Las células cancerosas pueden sufrir miles de mutaciones en su ADN, pero solo un puñado de ellas realmente impulsan la progresión del cáncer.

Distinguir las mutaciones dañinas de las neutrales podría ayudar a los investigadores a identificar los mejores objetivos farmacológicos.

Este nuevo modelo informático, desarrollado por el MIT, junto con la Universidad de Harvard, ha supuesto un reto porque algunas regiones genómicas tienen una frecuencia muy elevada de mutaciones pasajeras, ahogando la señal de los conductores reales.

Los investigadores descubrieron otras mutaciones en el genoma que parecen contribuir al crecimiento de los tumores en un 5/10 % de los pacientes con cáncer.

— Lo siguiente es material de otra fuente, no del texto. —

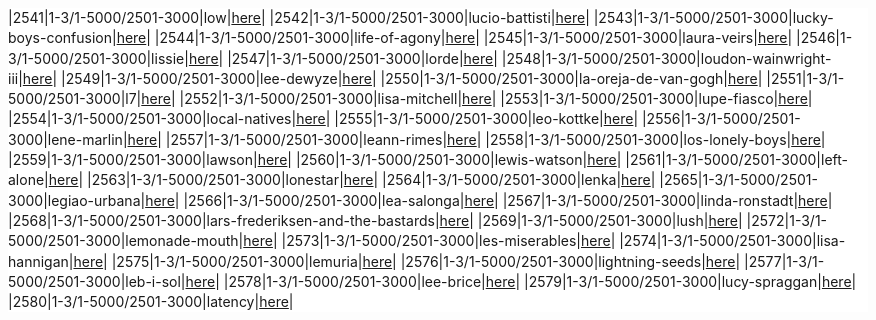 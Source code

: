 |2541|1-3/1-5000/2501-3000|low|[here](https://cdn.jsdelivr.net/gh/guitarchord/a1-3/1-5000/2501-3000/low.webp)|
|2542|1-3/1-5000/2501-3000|lucio-battisti|[here](https://cdn.jsdelivr.net/gh/guitarchord/a1-3/1-5000/2501-3000/lucio-battisti.webp)|
|2543|1-3/1-5000/2501-3000|lucky-boys-confusion|[here](https://cdn.jsdelivr.net/gh/guitarchord/a1-3/1-5000/2501-3000/lucky-boys-confusion.webp)|
|2544|1-3/1-5000/2501-3000|life-of-agony|[here](https://cdn.jsdelivr.net/gh/guitarchord/a1-3/1-5000/2501-3000/life-of-agony.webp)|
|2545|1-3/1-5000/2501-3000|laura-veirs|[here](https://cdn.jsdelivr.net/gh/guitarchord/a1-3/1-5000/2501-3000/laura-veirs.webp)|
|2546|1-3/1-5000/2501-3000|lissie|[here](https://cdn.jsdelivr.net/gh/guitarchord/a1-3/1-5000/2501-3000/lissie.webp)|
|2547|1-3/1-5000/2501-3000|lorde|[here](https://cdn.jsdelivr.net/gh/guitarchord/a1-3/1-5000/2501-3000/lorde.webp)|
|2548|1-3/1-5000/2501-3000|loudon-wainwright-iii|[here](https://cdn.jsdelivr.net/gh/guitarchord/a1-3/1-5000/2501-3000/loudon-wainwright-iii.webp)|
|2549|1-3/1-5000/2501-3000|lee-dewyze|[here](https://cdn.jsdelivr.net/gh/guitarchord/a1-3/1-5000/2501-3000/lee-dewyze.webp)|
|2550|1-3/1-5000/2501-3000|la-oreja-de-van-gogh|[here](https://cdn.jsdelivr.net/gh/guitarchord/a1-3/1-5000/2501-3000/la-oreja-de-van-gogh.webp)|
|2551|1-3/1-5000/2501-3000|l7|[here](https://cdn.jsdelivr.net/gh/guitarchord/a1-3/1-5000/2501-3000/l7.webp)|
|2552|1-3/1-5000/2501-3000|lisa-mitchell|[here](https://cdn.jsdelivr.net/gh/guitarchord/a1-3/1-5000/2501-3000/lisa-mitchell.webp)|
|2553|1-3/1-5000/2501-3000|lupe-fiasco|[here](https://cdn.jsdelivr.net/gh/guitarchord/a1-3/1-5000/2501-3000/lupe-fiasco.webp)|
|2554|1-3/1-5000/2501-3000|local-natives|[here](https://cdn.jsdelivr.net/gh/guitarchord/a1-3/1-5000/2501-3000/local-natives.webp)|
|2555|1-3/1-5000/2501-3000|leo-kottke|[here](https://cdn.jsdelivr.net/gh/guitarchord/a1-3/1-5000/2501-3000/leo-kottke.webp)|
|2556|1-3/1-5000/2501-3000|lene-marlin|[here](https://cdn.jsdelivr.net/gh/guitarchord/a1-3/1-5000/2501-3000/lene-marlin.webp)|
|2557|1-3/1-5000/2501-3000|leann-rimes|[here](https://cdn.jsdelivr.net/gh/guitarchord/a1-3/1-5000/2501-3000/leann-rimes.webp)|
|2558|1-3/1-5000/2501-3000|los-lonely-boys|[here](https://cdn.jsdelivr.net/gh/guitarchord/a1-3/1-5000/2501-3000/los-lonely-boys.webp)|
|2559|1-3/1-5000/2501-3000|lawson|[here](https://cdn.jsdelivr.net/gh/guitarchord/a1-3/1-5000/2501-3000/lawson.webp)|
|2560|1-3/1-5000/2501-3000|lewis-watson|[here](https://cdn.jsdelivr.net/gh/guitarchord/a1-3/1-5000/2501-3000/lewis-watson.webp)|
|2561|1-3/1-5000/2501-3000|left-alone|[here](https://cdn.jsdelivr.net/gh/guitarchord/a1-3/1-5000/2501-3000/left-alone.webp)|
|2563|1-3/1-5000/2501-3000|lonestar|[here](https://cdn.jsdelivr.net/gh/guitarchord/a1-3/1-5000/2501-3000/lonestar.webp)|
|2564|1-3/1-5000/2501-3000|lenka|[here](https://cdn.jsdelivr.net/gh/guitarchord/a1-3/1-5000/2501-3000/lenka.webp)|
|2565|1-3/1-5000/2501-3000|legiao-urbana|[here](https://cdn.jsdelivr.net/gh/guitarchord/a1-3/1-5000/2501-3000/legiao-urbana.webp)|
|2566|1-3/1-5000/2501-3000|lea-salonga|[here](https://cdn.jsdelivr.net/gh/guitarchord/a1-3/1-5000/2501-3000/lea-salonga.webp)|
|2567|1-3/1-5000/2501-3000|linda-ronstadt|[here](https://cdn.jsdelivr.net/gh/guitarchord/a1-3/1-5000/2501-3000/linda-ronstadt.webp)|
|2568|1-3/1-5000/2501-3000|lars-frederiksen-and-the-bastards|[here](https://cdn.jsdelivr.net/gh/guitarchord/a1-3/1-5000/2501-3000/lars-frederiksen-and-the-bastards.webp)|
|2569|1-3/1-5000/2501-3000|lush|[here](https://cdn.jsdelivr.net/gh/guitarchord/a1-3/1-5000/2501-3000/lush.webp)|
|2572|1-3/1-5000/2501-3000|lemonade-mouth|[here](https://cdn.jsdelivr.net/gh/guitarchord/a1-3/1-5000/2501-3000/lemonade-mouth.webp)|
|2573|1-3/1-5000/2501-3000|les-miserables|[here](https://cdn.jsdelivr.net/gh/guitarchord/a1-3/1-5000/2501-3000/les-miserables.webp)|
|2574|1-3/1-5000/2501-3000|lisa-hannigan|[here](https://cdn.jsdelivr.net/gh/guitarchord/a1-3/1-5000/2501-3000/lisa-hannigan.webp)|
|2575|1-3/1-5000/2501-3000|lemuria|[here](https://cdn.jsdelivr.net/gh/guitarchord/a1-3/1-5000/2501-3000/lemuria.webp)|
|2576|1-3/1-5000/2501-3000|lightning-seeds|[here](https://cdn.jsdelivr.net/gh/guitarchord/a1-3/1-5000/2501-3000/lightning-seeds.webp)|
|2577|1-3/1-5000/2501-3000|leb-i-sol|[here](https://cdn.jsdelivr.net/gh/guitarchord/a1-3/1-5000/2501-3000/leb-i-sol.webp)|
|2578|1-3/1-5000/2501-3000|lee-brice|[here](https://cdn.jsdelivr.net/gh/guitarchord/a1-3/1-5000/2501-3000/lee-brice.webp)|
|2579|1-3/1-5000/2501-3000|lucy-spraggan|[here](https://cdn.jsdelivr.net/gh/guitarchord/a1-3/1-5000/2501-3000/lucy-spraggan.webp)|
|2580|1-3/1-5000/2501-3000|latency|[here](https://cdn.jsdelivr.net/gh/guitarchord/a1-3/1-5000/2501-3000/latency.webp)|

Los hallazgos podrían ayudar a los médicos a identificar los fármacos que tendrían más posibilidades de tratar con éxito a esos pacientes.

Desde que se secuenció el genoma humano hace dos décadas, los investigadores han rastreado el genoma para tratar de encontrar mutaciones que contribuyan al cáncer haciendo que las células crezcan de forma incontrolada o evadan el sistema inmunitario.

El 30% de los pacientes con cáncer no tiene una mutación conductora detectable que pueda utilizarse para guiar su tratamiento.

El nuevo modelo del MIT ha podido ampliar el panorama conocido de mutaciones que pueden provocar cáncer. Actualmente, cuando se examinan los tumores de los pacientes en busca de mutaciones responsables del cáncer, en dos tercios de los casos aparece un factor impulsor conocido.